Amongst the crowd were Lifelites’ Trustees, Patrons Peter Bowles and Anita Dobson and supporters including Marathon Mason Ewan Gordon, who recently ran from John o' Groats to Land's End in support of Lifelites earlier this year raising over £2,000.
Lifelites begun as a millennium project and became an independent charity in 2006. The charity started off donating computers to children’s hospices in England and Wales but since then, it has grown to support over 9000 life limited children and their families in over 50 hospice service provisions across the British Isles.
The charity has kept up with the rapid advancements in technology and tailor each specialist package to the needs of the children.
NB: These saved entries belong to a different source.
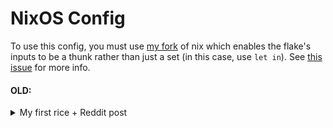 # NixOS Config

To use this config, you must use [my fork](https://www.github.com/flafydev/nix) of nix which enables the flake's inputs to be a thunk rather than just a set (in this case, use `let in`).
See [this issue](https://github.com/NixOS/nix/issues/3966) for more info.

#### OLD:
<details>
  <summary>My first rice + Reddit post</summary>
  [![sscombined](https://user-images.githubusercontent.com/44374434/184814236-0f2b53ed-52de-4cc1-bd93-9dd343bf0f42.png)](https://www.reddit.com/r/unixporn/comments/wor3id/i3_first_time_ricing_i_like_transparency_and_blur/)
</details>
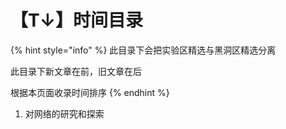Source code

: # 【T↓】时间目录

{% hint style="info" %}
此目录下会把实验区精选与黑洞区精选分离

此目录下新文章在前，旧文章在后

根据本页面收录时间排序
{% endhint %}

1. 对网络的研究和探索
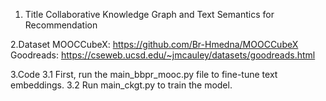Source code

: 1. Title
Collaborative Knowledge Graph and Text Semantics for Recommendation

2.Dataset
MOOCCubeX: https://github.com/Br-Hmedna/MOOCCubeX
Goodreads: https://cseweb.ucsd.edu/~jmcauley/datasets/goodreads.html

3.Code
3.1 First, run the main_bbpr_mooc.py file to fine-tune text embeddings.
3.2 Run main_ckgt.py to train the model.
Designed for children with disabilities, the packages include a number of magical items such as specially adapted iPads with grip cases, assistive mice, portable touch screen computers, Eyegaze technology, mobile Magic Carpets and much more, some of which were showcased for guests at the event.
Speaking at the celebration event Chairman of Trustees Lifelites Mike Woodcock, said:
“Lifelites – the small charity with a big heart. It's hard to believe that it’s been fifteen years since Lifelites started out on its mission of enhancing the lives of thousands of terminally ill and disabled children in hospices.
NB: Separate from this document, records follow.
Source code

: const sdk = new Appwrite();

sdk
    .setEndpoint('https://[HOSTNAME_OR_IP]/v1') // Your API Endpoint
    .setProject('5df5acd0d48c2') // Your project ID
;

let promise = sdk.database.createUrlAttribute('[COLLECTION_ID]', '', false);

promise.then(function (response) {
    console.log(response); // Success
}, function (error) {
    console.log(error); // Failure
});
The charity has gone from strength to strength and continues to provide the most astonishing pieces of technology giving children with life limiting conditions a world of opportunities that they would not otherwise have.
We must thank the members of The Worshipful Company of Information Technologists for their valued partnership providing the original technical knowhow. Also, we must give a huge thank you to our generous donors, without whom we wouldn’t be here today.”
Simone Enefer-Doy chief executive of Lifelites, said: “From our humble beginnings I don’t think anyone could have quite imagined what Lifelites would become today – that’s the nature of technology. But as time has gone on, we have turned our attention to harnessing the power of technology to enhance the short lives of the young people in hospices. Whatever their abilities we’ve aimed to seek out equipment that can help them escape the confines of their illness, to play with their brothers and sisters, to be creative, to control something for themselves and communicate – for as long as it is possible. Whatever direction we go in from now on, you can bet that technology will help us to continue to give these kids with limited lives unlimited possibilities.”
There is a Lifelites project in all 50 baby and children’s hospices across the British Isles. The hospices do not pay anything towards their Lifelites project and all of Lifelites’ work is funded by donations: the equipment, ongoing technical support and training at each hospice costs Lifelites around £50,000 over four years.